Bruxelles – Quando si evoca la fine di Schengen il primo pensiero è rivolto ai potenziali inconvenienti per i viaggiatori che si muovono da un Paese all’altro dell’Unione Europea. Ma i danni potrebbero andare ben oltre e le conseguenze potrebbero essere ben più gravi soprattutto per l’economia. Secondo uno studio condotto da Prognos Ag per conto del think tank Bertelsmann Stiftung nel periodo tra il 2016 e il 2025 il ripristino delle frontiere potrebbe causare un aumento del prezzo delle importazioni del 3%. Questo causerebbe perdite per il Pil pari a 235 miliardi di euro per la Germania, 244 miliardi per la Francia e 148,5 miliardi per l’Italia. Per l’Europa nel suo complesso il ‘danno’ sarebbe di addirittura 1.430 miliardi. E le conseguenze si risentirebbero anche fuori dal continente: per Stati Uniti e Cina le perdite cumulative sarebbero pari a 280 miliardi. “Se le barriere interne all’Europa risalissero, ciò provocherebbe ancora più pressione sulla crescita, che è già debole”, e “in definitiva, sarebbero le persone a pagare”, ha dichiarato Aart De Geus, presidente del Consiglio esecutivo della Bertelsmann Stiftung.
Lo studio delinea anche una prospettiva ottimistica, nella quale il prezzo dei beni importati dagli altri Paesi europei aumenterebbe del solo 1%. Anche in quel caso le perdite sarebbero sostanziali: tra il 2016 e il 2025, per la Germania sarebbero più di 77miliardi di euro; per la Francia 80,5, per l’Italia 49. In 10 anni il Pil dell’Europa diminuirebbe di 470 miliardi complessivamente e per gli Stati Uniti e la Cina i riflessi della caduta di Schengen si concretizzerebbero in perdite pari a, rispettivamente, 91 e 95 miliardi.

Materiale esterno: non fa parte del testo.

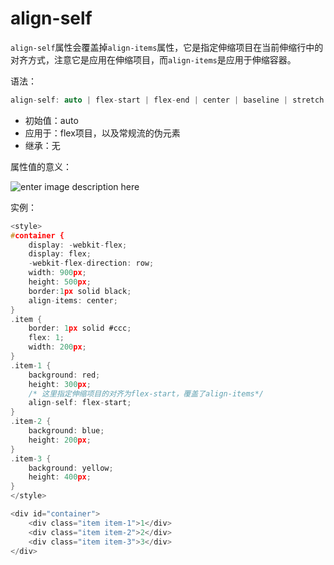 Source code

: align-self
========

`align-self`属性会覆盖掉`align-items`属性，它是指定伸缩项目在当前伸缩行中的对齐方式，注意它是应用在伸缩项目，而`align-items`是应用于伸缩容器。

语法：

```c
align-self: auto | flex-start | flex-end | center | baseline | stretch
```

 - 初始值：auto
 - 应用于：flex项目，以及常规流的伪元素
 - 继承：无

属性值的意义：

![enter image description here](http://www.w3.org/TR/css3-flexbox/images/flex-align.svg)

实例：

```c
<style>
#container {
	display: -webkit-flex;
	display: flex;
	-webkit-flex-direction: row;
	width: 900px;
	height: 500px;
	border:1px solid black;
	align-items: center;
}
.item {
	border: 1px solid #ccc;
	flex: 1;
	width: 200px;
}
.item-1 {
	background: red;
	height: 300px;
	/* 这里指定伸缩项目的对齐为flex-start，覆盖了align-items*/
	align-self: flex-start;
}
.item-2 {
	background: blue;
	height: 200px;
}
.item-3 {
	background: yellow;
	height: 400px;
}
</style>

<div id="container">
	<div class="item item-1">1</div>
	<div class="item item-2">2</div>
	<div class="item item-3">3</div>
</div>
``` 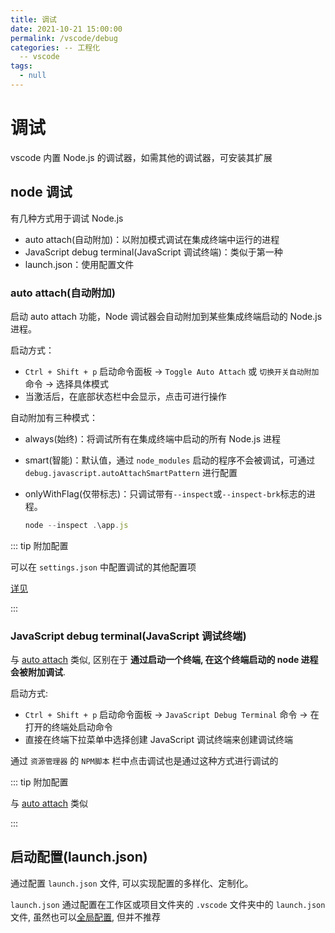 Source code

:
 ```yaml
---
title: 调试
date: 2021-10-21 15:00:00
permalink: /vscode/debug
categories: -- 工程化
  -- vscode
tags:
  - null
---
```


# 调试

vscode 内置 Node.js 的调试器，如需其他的调试器，可安装其扩展

## node 调试

有几种方式用于调试 Node.js 

* auto attach(自动附加)：以附加模式调试在集成终端中运行的进程
*  JavaScript debug terminal(JavaScript 调试终端)：类似于第一种
* launch.json：使用配置文件

### auto attach(自动附加)

启动 auto attach 功能，Node 调试器会自动附加到某些集成终端启动的 Node.js 进程。

启动方式：

* `Ctrl + Shift + p` 启动命令面板 -> `Toggle Auto Attach` 或 `切换开关自动附加` 命令 -> 选择具体模式
* 当激活后，在底部状态栏中会显示，点击可进行操作

自动附加有三种模式：

* always(始终)：将调试所有在集成终端中启动的所有 Node.js 进程

* smart(智能)：默认值，通过 `node_modules` 启动的程序不会被调试，可通过 `debug.javascript.autoAttachSmartPattern` 进行配置

* onlyWithFlag(仅带标志)：只调试带有`--inspect`或`--inspect-brk`标志的进程。

  ```js
  node --inspect .\app.js
  ```

::: tip 附加配置

可以在 `settings.json` 中配置调试的其他配置项

[详见](https://code.visualstudio.com/docs/nodejs/nodejs-debugging#_additional-configuration)

:::

### JavaScript debug terminal(JavaScript 调试终端)

与 [auto attach](#auto-attach-自动附加) 类似, 区别在于 **通过启动一个终端, 在这个终端启动的 node 进程会被附加调试**.

启动方式:

* `Ctrl + Shift + p` 启动命令面板 -> `JavaScript Debug Terminal` 命令 -> 在打开的终端处启动命令
* 直接在终端下拉菜单中选择创建 JavaScript 调试终端来创建调试终端

通过 `资源管理器` 的 `NPM脚本` 栏中点击调试也是通过这种方式进行调试的

::: tip 附加配置

与  [auto attach](#auto-attach-自动附加) 类似

:::

## 启动配置(launch.json)

通过配置 `launch.json` 文件,  可以实现配置的多样化、定制化。

`launch.json` 通过配置在工作区或项目文件夹的 `.vscode` 文件夹中的 `launch.json` 文件, 虽然也可以[全局配置](https://code.visualstudio.com/docs/editor/debugging#_global-launch-configuration),  但并不推荐

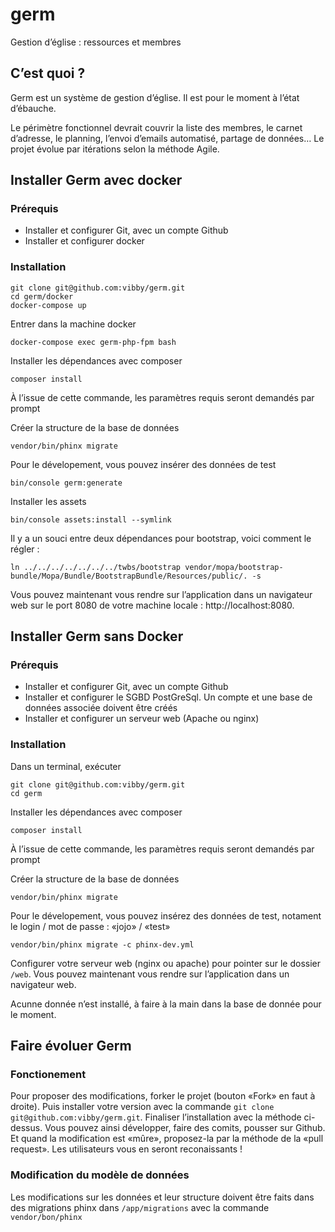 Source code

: # germ
Gestion d’église : ressources et membres

## C’est quoi ?

Germ est un système de gestion d’église. Il est pour le moment à l’état d’ébauche.

Le périmètre fonctionnel devrait couvrir la liste des membres, le carnet d’adresse, le planning, l’envoi d’emails automatisé, partage de données… Le projet évolue par itérations selon la méthode Agile.
## Installer Germ avec docker

### Prérequis

- Installer et configurer Git, avec un compte Github
- Installer et configurer docker

### Installation

```
git clone git@github.com:vibby/germ.git
cd germ/docker
docker-compose up
```
Entrer dans la machine docker
```
docker-compose exec germ-php-fpm bash
```

Installer les dépendances avec composer
```
composer install
```
À l’issue de cette commande, les paramètres requis seront demandés par prompt

Créer la structure de la base de données
```
vendor/bin/phinx migrate
```

Pour le dévelopement, vous pouvez insérer des données de test
```
bin/console germ:generate 
```

Installer les assets
```
bin/console assets:install --symlink
```

Il y a un souci entre deux dépendances pour bootstrap, voici comment le régler :

```
ln ../../../../../../../twbs/bootstrap vendor/mopa/bootstrap-bundle/Mopa/Bundle/BootstrapBundle/Resources/public/. -s
```

Vous pouvez maintenant vous rendre sur l’application dans un navigateur web sur le port 8080 de votre machine locale : http://localhost:8080.



## Installer Germ sans Docker

### Prérequis

- Installer et configurer Git, avec un compte Github
- Installer et configurer le SGBD PostGreSql. Un compte et une base de données associée doivent être créés
- Installer et configurer un serveur web (Apache ou nginx)

### Installation

Dans un terminal, exécuter

```
git clone git@github.com:vibby/germ.git
cd germ
```

Installer les dépendances avec composer
```
composer install
```
À l’issue de cette commande, les paramètres requis seront demandés par prompt

Créer la structure de la base de données
```
vendor/bin/phinx migrate
```

Pour le dévelopement, vous pouvez insérez des données de test, notament le login / mot de passe : «jojo» / «test»
```
vendor/bin/phinx migrate -c phinx-dev.yml
```

Configurer votre serveur web (nginx ou apache) pour pointer sur le dossier ``/web``.
Vous pouvez maintenant vous rendre sur l’application dans un navigateur web.

Acunne donnée n’est installé, à faire à la main dans la base de donnée pour le moment.


## Faire évoluer Germ

### Fonctionement

Pour proposer des modifications, forker le projet (bouton «Fork» en faut à droite). Puis installer votre version avec la commande ``git clone git@github.com:vibby/germ.git``. Finaliser l’installation avec la méthode ci-dessus. Vous pouvez ainsi développer, faire des comits, pousser sur Github. Et quand la modification est «mûre», proposez-la par la méthode de la «pull request». Les utilisateurs vous en seront reconaissants !

### Modification du modèle de données

Les modifications sur les données et leur structure doivent être faits dans des migrations phinx dans ``/app/migrations`` avec la commande ``vendor/bon/phinx``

Per capire il perché di tutte queste perdite bisogna pensare ad esempio ai maggiori tempi necessari per controllare i passaporti, lungo le frontiere nazionali, ai quali corrispondono maggiori costi del lavoro per le compagnie. Le ricadute sarebbe anche per le spedizioni rapide che non potrebbero più essere garantite. Il risultato sono costi più alti e quindi prezzi più alti. Ma questo è solo l’inizio. L’aumento dei prezzi a sua volta provocherebbe una caduta della domanda, le compagnie diventerebbero meno competitive a livello internazionale e sarebbero portate a ridurre le loro esportazioni. Una minore domanda di beni sarebbe seguita da un calo degli investimenti, e quando le opportunità di vendita diminuiscono, le compagnie si adattano tagliando la produzione. La conclusione sarebbe una minore crescita economica. E in un mondo sempre più interdipendente, questi effetti porterebbero ad una minore crescita economica anche per i Paesi non europei.